Healthy Foods You Should Eat While Pregnant
Foods enriched with Omega-3 Fatty Acids
Omega-3 fatty acids are vital to a baby’s brain development and eyesight. Salmon is a good source of Omega 3s. It offers that ever-so-important quality protein, too, as do other types of fatty cold-water fish, such as tuna, halibut and sardines.
Limit your consumption of fish – including salmon – to 12 ounces a week to avoid the risk of mercury. If you’ve maxed out on fish, get those omega 3s from walnuts or ground
Foods enriched with Fiber
If you’ve always had regular bowel movements, pregnancy might take you by surprise. During this time, your gastrointestinal tract slows down, and you may suffer from constipation and hemorrhoids. Keep things on the right track by taking in plenty of fiber, which also help reduce the risk of pregnancy complications, such as preeclampsia. Beans are a good source of fiber – along with equally important iron, calcium and zinc – as are whole grains
Foods enriched with Calcium
Calcium doesn’t only help strengthen your bones and teeth, but the skeleton of your baby as well. If you don’t take in enough calcium, your body diverts any that it does have to your baby – and your bones and teeth are at risk. Greek yogurt is high in calcium and in protein, while broccoli serves as a vegetable source of this mineral. Broccoli has the bonus of offering vitamins A and C, along with folate. Other high-calcium foods include milk, dark green leafy vegetables, and fortified foods such as orange juice, soy milk and cereal.
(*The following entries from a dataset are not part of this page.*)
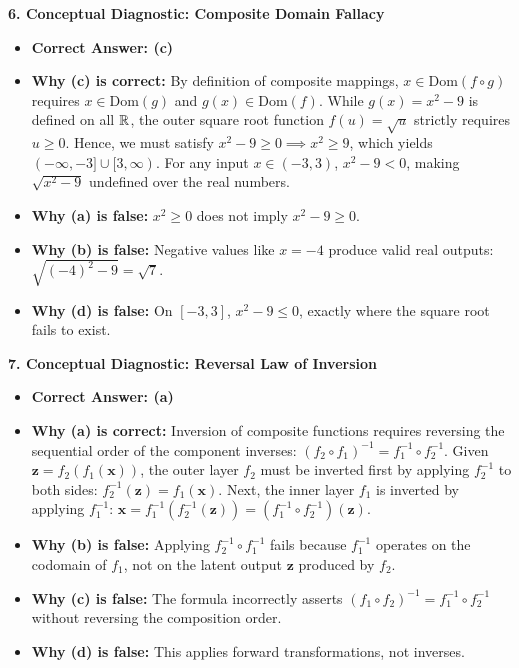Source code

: \textbf{6. Conceptual Diagnostic: Composite Domain Fallacy}
\begin{itemize}
    \item \textbf{Correct Answer: (c)}
    \item \textbf{Why (c) is correct:} By definition of composite mappings, $x \in \text{Dom}(f \circ g)$ requires $x \in \text{Dom}(g)$ and $g(x) \in \text{Dom}(f)$. While $g(x) = x^2 - 9$ is defined on all $\mathbb{R}$, the outer square root function $f(u) = \sqrt{u}$ strictly requires $u \ge 0$. Hence, we must satisfy $x^2 - 9 \ge 0 \implies x^2 \ge 9$, which yields $(-\infty, -3] \cup [3, \infty)$. For any input $x \in (-3, 3)$, $x^2 - 9 < 0$, making $\sqrt{x^2 - 9}$ undefined over the real numbers.
    \item \textbf{Why (a) is false:} $x^2 \ge 0$ does not imply $x^2 - 9 \ge 0$.
    \item \textbf{Why (b) is false:} Negative values like $x = -4$ produce valid real outputs: $\sqrt{(-4)^2 - 9} = \sqrt{7}$.
    \item \textbf{Why (d) is false:} On $[-3, 3]$, $x^2 - 9 \le 0$, exactly where the square root fails to exist.
\end{itemize}

\textbf{7. Conceptual Diagnostic: Reversal Law of Inversion}
\begin{itemize}
    \item \textbf{Correct Answer: (a)}
    \item \textbf{Why (a) is correct:} Inversion of composite functions requires reversing the sequential order of the component inverses: $(f_2 \circ f_1)^{-1} = f_1^{-1} \circ f_2^{-1}$. Given $\mathbf{z} = f_2(f_1(\mathbf{x}))$, the outer layer $f_2$ must be inverted first by applying $f_2^{-1}$ to both sides: $f_2^{-1}(\mathbf{z}) = f_1(\mathbf{x})$. Next, the inner layer $f_1$ is inverted by applying $f_1^{-1}$: $\mathbf{x} = f_1^{-1}(f_2^{-1}(\mathbf{z})) = (f_1^{-1} \circ f_2^{-1})(\mathbf{z})$.
    \item \textbf{Why (b) is false:} Applying $f_2^{-1} \circ f_1^{-1}$ fails because $f_1^{-1}$ operates on the codomain of $f_1$, not on the latent output $\mathbf{z}$ produced by $f_2$.
    \item \textbf{Why (c) is false:} The formula incorrectly asserts $(f_1 \circ f_2)^{-1} = f_1^{-1} \circ f_2^{-1}$ without reversing the composition order.
    \item \textbf{Why (d) is false:} This applies forward transformations, not inverses.
\end{itemize}

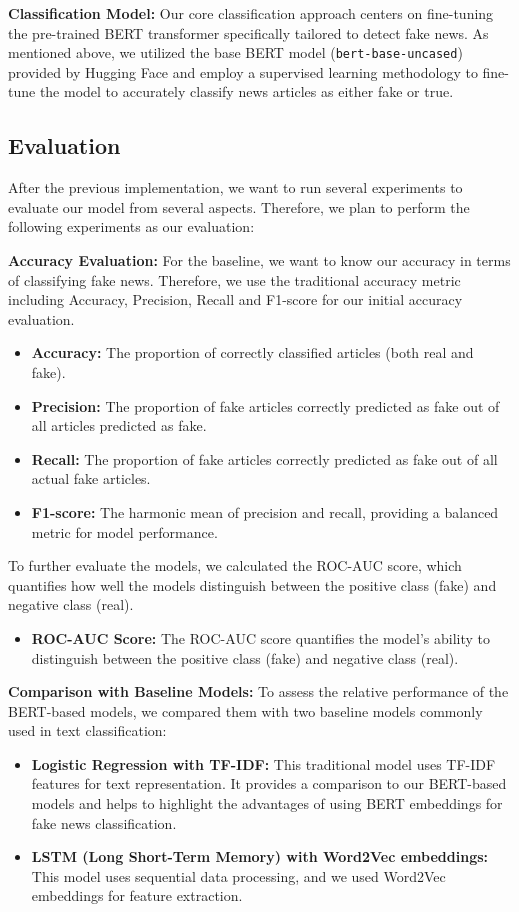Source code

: \documentclass[11pt,a4paper]{article}
\begin{document}
\textbf{Classification Model:} Our core classification approach centers on fine-tuning the pre-trained BERT transformer specifically tailored to detect fake news. 
As mentioned above, we utilized the base BERT model (\texttt{bert-base-uncased}) provided by Hugging Face and employ a supervised learning methodology to fine-tune the model to accurately classify news articles as either fake or true.

\subsection{Evaluation}
After the previous implementation, we want to run several experiments to evaluate our model from several aspects. Therefore, we plan to perform the following experiments as our evaluation:

\textbf{Accuracy Evaluation:}
For the baseline, we want to know our accuracy in terms of classifying fake news. Therefore, we use the traditional accuracy metric including Accuracy, Precision, Recall and F1-score for our initial accuracy evaluation.
\begin{itemize}
    \item \textbf{Accuracy:} The proportion of correctly classified articles (both real and fake).
    \item \textbf{Precision:} The proportion of fake articles correctly predicted as fake out of all articles predicted as fake.
    \item \textbf{Recall:} The proportion of fake articles correctly predicted as fake out of all actual fake articles.
    \item \textbf{F1-score:} The harmonic mean of precision and recall, providing a balanced metric for model performance.
\end{itemize}

To further evaluate the models, we calculated the ROC-AUC score, which quantifies how well the models distinguish between the positive class (fake) and negative class (real).
\begin{itemize}
    \item \textbf{ROC-AUC Score:} The ROC-AUC score quantifies the model's ability to distinguish between the positive class (fake) and negative class (real).
\end{itemize}

\textbf{Comparison with Baseline Models:}
To assess the relative performance of the BERT-based models, we compared them with two baseline models commonly used in text classification:
\begin{itemize}
    \item \textbf{Logistic Regression with TF-IDF:} This traditional model uses TF-IDF features for text representation. It provides a comparison to our BERT-based models and helps to highlight the advantages of using BERT embeddings for fake news classification.
    \item \textbf{LSTM (Long Short-Term Memory) with Word2Vec embeddings:} This model uses sequential data processing, and we used Word2Vec embeddings for feature extraction.
\end{itemize}
\end{document}
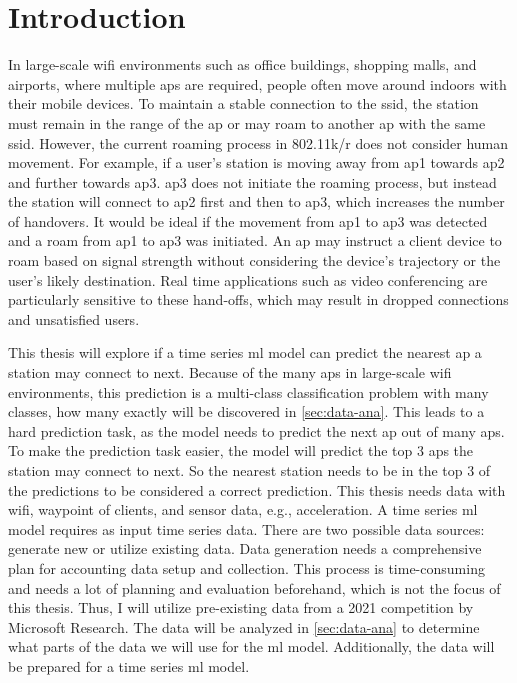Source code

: \chapter{Introduction}\label{sec:intro}

In large-scale \ac{wifi} environments such as office buildings, shopping malls, and airports, where multiple \acp{ap} are required, people often move around indoors with their mobile devices.
To maintain a stable connection to the \ac{ssid}, the station must remain in the range of the \ac{ap} or may roam to another \ac{ap} with the same \ac{ssid}.
However, the current roaming process in 802.11k/r\cite{802.11k}\cite{802.11r} does not consider human movement.
For example, if a user's station is moving away from \ac{ap}1 towards \ac{ap}2 and further towards \ac{ap}3.
\ac{ap}3 does not initiate the roaming process, but instead the station will connect to \ac{ap}2 first and then to \ac{ap}3, which increases the number of handovers.
It would be ideal if the movement from \ac{ap}1 to \ac{ap}3 was detected and a roam from \ac{ap}1 to \ac{ap}3 was initiated.
An \ac{ap} may instruct a client device to roam based on signal strength without considering the device's trajectory or the user's likely destination.
Real time applications such as video conferencing are particularly sensitive to these hand-offs, which may result in dropped connections and unsatisfied users.

This thesis will explore if a time series \ac{ml} model can predict the nearest \ac{ap} a station may connect to next.
Because of the many \acp{ap} in large-scale \ac{wifi} environments, this prediction is a multi-class classification problem with many classes, how many exactly will be discovered in \cref{sec:data-ana}.
This leads to a hard prediction task, as the model needs to predict the next \ac{ap} out of many \acp{ap}.
To make the prediction task easier, the model will predict the top 3 \acp{ap} the station may connect to next.
So the nearest station needs to be in the top 3 of the predictions to be considered a correct prediction.
This thesis needs data with \ac{wifi}, waypoint of clients, and sensor data, e.g., acceleration.
A time series \ac{ml} model requires as input time series data.
There are two possible data sources: generate new or utilize existing data. 
Data generation needs a comprehensive plan for accounting data setup and collection.
This process is time-consuming and needs a lot of planning and evaluation beforehand, which is not the focus of this thesis.
Thus, I will utilize pre-existing data from a 2021 competition by Microsoft Research\cite{IndoorLocationNavigation}.
The data will be analyzed in \cref{sec:data-ana} to determine what parts of the data we will use for the \ac{ml} model.
Additionally, the data will be prepared for a time series \ac{ml} model.

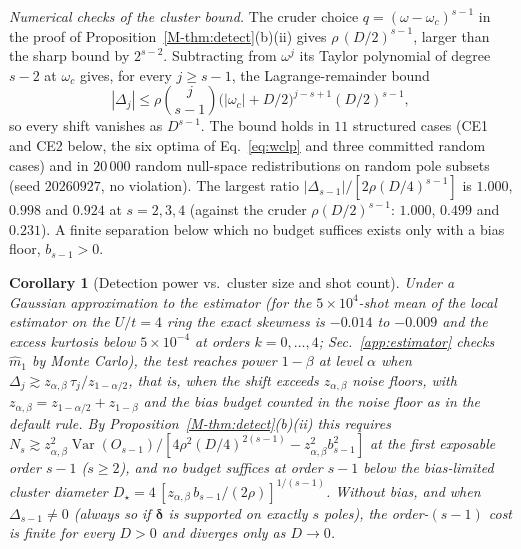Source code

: \documentclass[aps,prb,onecolumn,superscriptaddress,longbibliography,floatfix]{revtex4-2}
\newtheorem{corollary}{Corollary}
\begin{document}
\emph{Numerical checks of the cluster bound.} The cruder choice $q=(\omega-\omega_c)^{s-1}$ in the proof of Proposition~\ref{M-thm:detect}(b)(ii) gives $\rho\,(D/2)^{s-1}$, larger than the sharp bound by $2^{s-2}$. Subtracting from $\omega^j$ its Taylor polynomial of degree $s-2$ at $\omega_c$ gives, for every ${j\ge s-1}$, the Lagrange-remainder bound
\[
|\Delta_j|\le\rho\binom{j}{s-1}\big(|\omega_c|+D/2\big)^{j-s+1}(D/2)^{s-1},
\]
so every shift vanishes as $D^{s-1}$. The bound holds in $11$ structured cases (CE1 and CE2 below, the six optima of Eq.~\eqref{eq:wclp} and three committed random cases) and in $20\,000$ random null-space redistributions on random pole subsets (seed $20260927$, no violation). The largest ratio $|\Delta_{s-1}|/[2\rho(D/4)^{s-1}]$ is $1.000$, $0.998$ and $0.924$ at $s=2,3,4$ (against the cruder $\rho(D/2)^{s-1}$: $1.000$, $0.499$ and $0.231$). A finite separation below which no budget suffices exists only with a bias floor, $b_{s-1}>0$.

\begin{corollary}[Detection power vs.\ cluster size and shot count]
\label{cor:power}
Under a Gaussian approximation to the estimator (for the $5\times10^4$-shot mean of the local estimator on the $U/t=4$ ring the exact skewness is $-0.014$ to $-0.009$ and the excess kurtosis below $5\times10^{-4}$ at orders $k=0,\dots,4$; Sec.~\ref{app:estimator} checks $\widehat m_1$ by Monte Carlo), the test reaches power $1-\beta$ at level $\alpha$ when $\Delta_j\gtrsim z_{\alpha,\beta}\,\tau_j/z_{1-\alpha/2}$, that is, when the shift exceeds $z_{\alpha,\beta}$ noise floors, with $z_{\alpha,\beta}=z_{1-\alpha/2}+z_{1-\beta}$ and the bias budget counted in the noise floor as in the default rule. By Proposition~\ref{M-thm:detect}(b)(ii) this requires $N_s\gtrsim z_{\alpha,\beta}^2\operatorname{Var}(O_{s-1})/[4\rho^2(D/4)^{2(s-1)}-z_{\alpha,\beta}^2 b_{s-1}^2]$ at the first exposable order $s-1$ ($s\ge2$), and no budget suffices at order $s-1$ below the bias-limited cluster diameter $D_\star=4\,[z_{\alpha,\beta}\,b_{s-1}/(2\rho)]^{1/(s-1)}$. Without bias, and when $\Delta_{s-1}\neq0$ (always so if $\bm\delta$ is supported on exactly $s$ poles), the order-$(s-1)$ cost is finite for every $D>0$ and diverges only as $D\to0$.
\end{corollary}
\end{document}
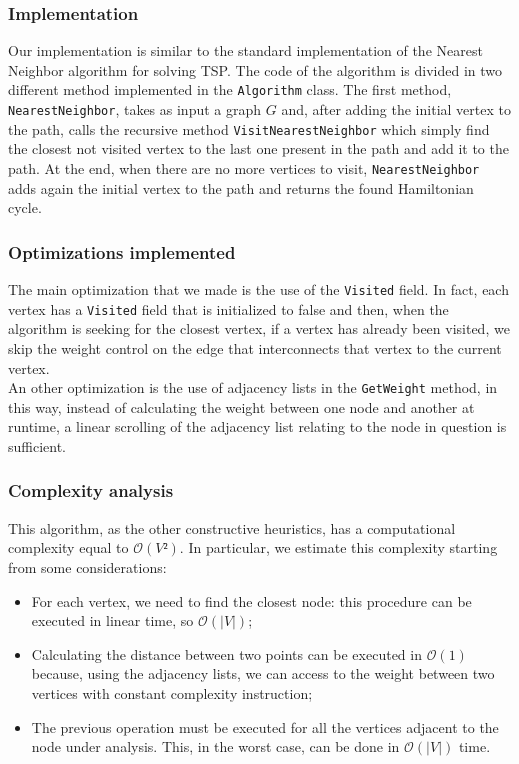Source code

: \subsubsection{Implementation}
Our implementation is similar to the standard implementation of the Nearest Neighbor algorithm for solving TSP. The code of the algorithm is divided in two different method implemented in the \verb|Algorithm| class.
The first method, \verb|NearestNeighbor|, takes as input a graph $G$ and, after adding the initial vertex to the path, calls the recursive method \verb|VisitNearestNeighbor| which simply find the closest not visited vertex to the last one present in the path and add it to the path. At the end, when there are no more vertices to visit, \verb|NearestNeighbor| adds again the initial vertex to the path and returns the found Hamiltonian cycle.

\subsubsection{Optimizations implemented}
The main optimization that we made is the use of the \verb|Visited| field. In fact, each vertex has a \verb|Visited| field that is initialized to false and then, when the algorithm is seeking for the closest vertex, if a vertex has already been visited, we skip the weight control on the edge that interconnects that vertex to the current vertex. \\
An other optimization is the use of adjacency lists in the \verb|GetWeight| method, in this way, instead of calculating the weight between one node and another at runtime, a linear scrolling of the adjacency list relating to the node in question is sufficient.

\subsubsection{Complexity analysis}
This algorithm, as the other constructive heuristics, has a computational complexity equal to $\mathcal{O}(V²)$. In particular, we estimate this complexity starting from some considerations:
\begin{itemize}
    \item For each vertex, we need to find the closest node: this procedure can be executed in linear time, so $\mathcal{O}(|V|)$;
    \item Calculating the distance between two points can be executed in $\mathcal{O}(1)$ because, using the adjacency lists, we can access to the weight between two vertices with constant complexity instruction;
    \item The previous operation must be executed for all the vertices adjacent to the node under analysis. This, in the worst case, can be done in $\mathcal{O}(|V|)$ time.
\end{itemize}

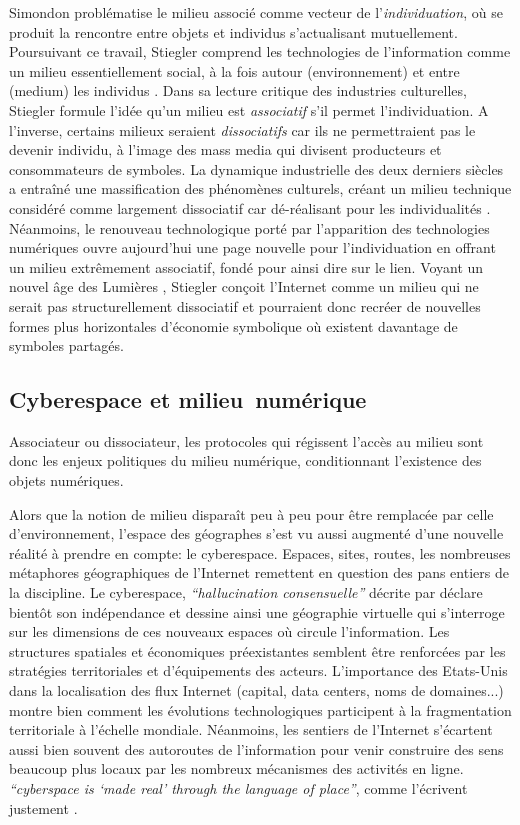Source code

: Simondon problématise le milieu associé comme vecteur de l’\textit{individuation}, où se produit la rencontre entre objets et individus s'actualisant mutuellement. Poursuivant ce travail, Stiegler comprend les technologies de l’information comme un milieu essentiellement social, à la fois autour (environnement) et entre (medium) les individus \citep{Stiegler1998a}. Dans sa lecture critique des industries culturelles, Stiegler formule l’idée qu’un milieu est \textit{associatif} s’il permet l’individuation. A l’inverse, certains milieux seraient \textit{dissociatifs} car ils ne permettraient pas le devenir individu, à l’image des mass media qui divisent producteurs et consommateurs de symboles. La dynamique industrielle des deux derniers siècles a entraîné une massification des phénomènes culturels, créant un milieu technique considéré comme largement dissociatif car dé-réalisant pour les individualités \citep{Simondon1989}. Néanmoins, le renouveau technologique porté par l’apparition des technologies numériques ouvre aujourd’hui une page nouvelle pour l’individuation en offrant un milieu extrêmement associatif, fondé pour ainsi dire sur le lien. Voyant un nouvel âge des Lumières \citep{Stiegler2012}, Stiegler conçoit l’Internet comme un milieu qui ne serait pas structurellement dissociatif et pourraient donc recréer de nouvelles formes plus horizontales d’économie symbolique où existent davantage de symboles partagés. 

\subsection[Cyberespace et milieu numérique]{Cyberespace et milieu numérique}

Associateur ou dissociateur, les protocoles qui régissent l’accès au milieu sont donc les enjeux politiques du milieu numérique, conditionnant l’existence des objets numériques. 

Alors que la notion de milieu disparaît peu à peu pour être remplacée par celle d’environnement\citep{DAngio2001}, l’espace des géographes s'est vu aussi augmenté d’une nouvelle réalité à prendre en compte: le cyberespace. Espaces, sites, routes, les nombreuses métaphores géographiques de l'Internet remettent en question des pans entiers de la discipline. Le cyberespace, \textit{``hallucination consensuelle''} décrite par \cite{Gibson1984} déclare bientôt son indépendance \citep{Barlow2001} et dessine ainsi une géographie virtuelle \citep{Batty1997} qui s’interroge sur les dimensions de ces nouveaux espaces où circule l’information. Les structures spatiales et économiques préexistantes semblent être renforcées par les stratégies territoriales et d'équipements des acteurs. L’importance des Etats-Unis \citep{Zook2001, Cukier1999} dans la localisation des flux Internet (capital, data centers, noms de domaines...) montre bien comment les évolutions technologiques participent à la fragmentation territoriale à l’échelle mondiale. Néanmoins, les sentiers de l’Internet s’écartent aussi bien souvent des autoroutes de l’information pour venir construire des sens beaucoup plus locaux par les nombreux mécanismes des activités en ligne. \textit{``cyberspace is ‘made real’ through the language of place''}, comme l’écrivent justement \cite{Dodge2007}.

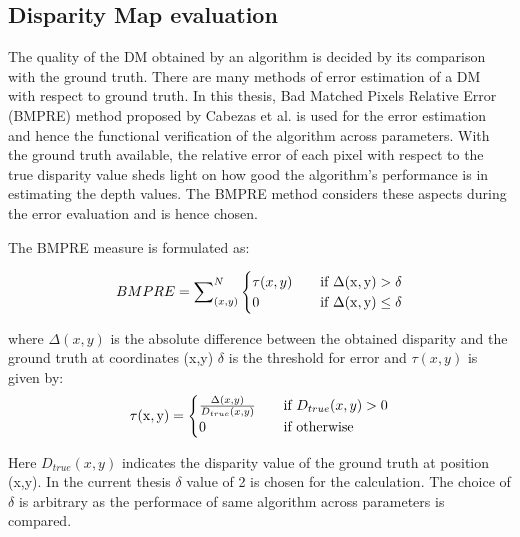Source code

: \subsection{Disparity Map evaluation}
\label{s:stereovision:bmpre}

The quality of the DM obtained by an algorithm is decided by its comparison with the ground truth. There are many methods of error estimation of a DM with respect to ground truth. In this thesis, Bad Matched Pixels Relative Error (BMPRE) method proposed by Cabezas et al. \cite{Cabezas2012} is used for the error estimation and hence the functional verification of the algorithm across parameters. With the ground truth available, the relative error of each pixel with respect to the true disparity value sheds light on how good the algorithm's performance is in estimating the depth values. The BMPRE method considers these aspects during the error evaluation and is hence chosen.

The BMPRE measure is formulated as:

\begin{equation}
 BMPRE =\sum\nolimits_{(x,y)}^{N}
   \begin{cases}
    \tau(x,y)       & \quad \text{if } \Delta({\rm x}, {\rm y}) > \delta\\
    0  & \quad \text{if } \Delta({\rm x}, {\rm y})\leq \delta\\
  \end{cases}
  \label{eqn:bmpre}
\end{equation}

where $\Delta(x,y)$ is the absolute difference between the obtained disparity and the ground truth at coordinates (x,y) $\delta$ is the threshold for error and $\tau(x,y)$ is given by:
\[
  \tau({\rm x}, {\rm y})=
  \begin{cases}
    \Delta(x,y)\over {D}_{true}(x,y)       & \quad \text{if } {D}_{true}(x,y) > 0\\
    0  & \quad \text{if } \text{otherwise}\\
  \end{cases}
\]

Here ${D}_{true}(x,y)$ indicates the disparity value of the ground truth at position (x,y). In the current thesis $\delta$ value of 2 is chosen for the calculation. The choice of $\delta$ is arbitrary as the performace of same algorithm across parameters is compared.

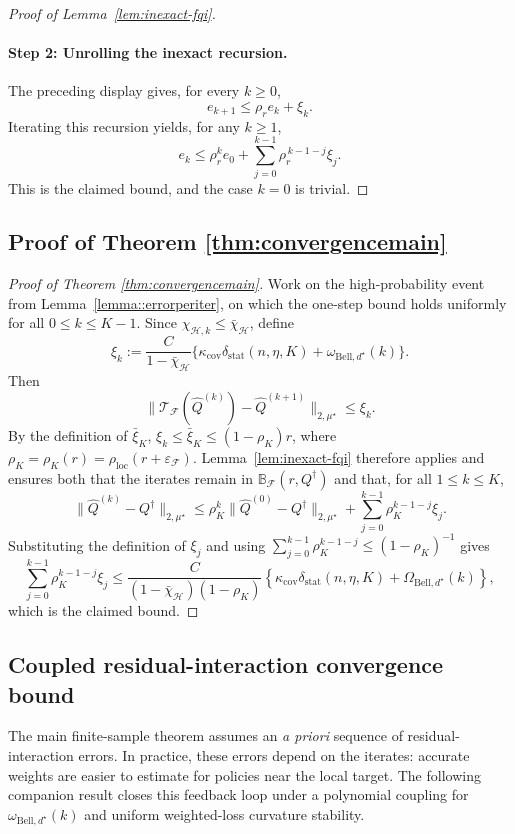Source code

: \documentclass{article}
\theoremstyle{plain}
\theoremstyle{definition}
\theoremstyle{remark}
\begin{document}
\begin{proof}[Proof of Lemma~\ref{lem:inexact-fqi}]
\paragraph{Step 2: Unrolling the inexact recursion.}
The preceding display gives, for every \(k \ge 0\),
\[
e_{k+1}
\le
\rho_r e_k + \xi_k.
\]
Iterating this recursion yields, for any \(k \ge 1\),
\[
e_k
\le
\rho_r^k e_0
+
\sum_{j=0}^{k-1} \rho_r^{\,k-1-j}\xi_j.
\]
This is the claimed bound, and the case \(k = 0\) is trivial.
\end{proof}

\subsection{Proof of Theorem \ref{thm:convergencemain}}

\begin{proof}[Proof of Theorem \ref{thm:convergencemain}]
Work on the high-probability event from Lemma~\ref{lemma::errorperiter}, on
which the one-step bound holds uniformly for all \(0\le k\le K-1\). Since
\(\chi_{\mathcal H,k}\le\bar\chi_{\mathcal H}\), define
\[
\xi_k
:=
\frac{C}{1-\bar\chi_{\mathcal H}}
\{\kappa_{\mathrm{cov}}\delta_{\mathrm{stat}}(n,\eta,K)
+\omega_{\mathrm{Bell},d^\star}(k)\}.
\]
Then
\[
\|\mathcal T_{\mathcal F}(\widehat Q^{(k)})-
\widehat Q^{(k+1)}\|_{2,\mu^\star}
\le \xi_k .
\]
By the definition of \(\bar\xi_K\), \(\xi_k\le\bar\xi_K\le
(1-\rho_K)r\), where \(\rho_K=\rho_K(r)=\rho_{\mathrm{loc}}(r+
\varepsilon_{\mathcal F})\). Lemma~\ref{lem:inexact-fqi} therefore applies and
ensures both that the iterates remain in
\(\mathbb B_{\mathcal F}(r,Q^\dagger)\) and that, for all \(1\le k\le K\),
\[
\|\widehat Q^{(k)}-Q^\dagger\|_{2,\mu^\star}
\le
\rho_K^k\|\widehat Q^{(0)}-Q^\dagger\|_{2,\mu^\star}
+
\sum_{j=0}^{k-1}\rho_K^{k-1-j}\xi_j .
\]
Substituting the definition of \(\xi_j\) and using
\(\sum_{j=0}^{k-1}\rho_K^{k-1-j}\le(1-\rho_K)^{-1}\) gives
\[
\sum_{j=0}^{k-1}\rho_K^{k-1-j}\xi_j
\le
\frac{C}{(1-\bar\chi_{\mathcal H})(1-\rho_K)}
\left\{
\kappa_{\mathrm{cov}}\delta_{\mathrm{stat}}(n,\eta,K)
+
\Omega_{\mathrm{Bell},d^\star}(k)
\right\},
\]
which is the claimed bound.
\end{proof}


\subsection{Coupled residual-interaction convergence bound}
\label{app:coupled-weight-error}

The main finite-sample theorem assumes an \emph{a priori} sequence of
residual-interaction errors. In practice, these errors depend on the iterates:
accurate weights are easier to estimate for policies near the local target. The
following companion result closes this feedback loop under a polynomial coupling
for \(\omega_{\mathrm{Bell},d^\star}(k)\) and uniform weighted-loss curvature stability.
\end{document}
To best satisfy your nutritional needs, eat a variety of foods from all of the food groups — dairy, fruits, vegetables, proteins and grains.
Consume plenty of choline, found in eggs and spinach, to aid in your baby’s growth and development, along with vitamin A and beta carotene, two nutrients that help with the baby’s bones and teeth.
These micronutrients are found in yellow and orange fruits and vegetables, such as pumpkin and sweet potatoes.
You also need plenty of iron to help form hemoglobin and prevent anemia in yourself and a low birth weight in your baby, so look for beef or pork products and fortified grains. You will also benefit from regular consumption of vitamins C, B-6, B-12 and D.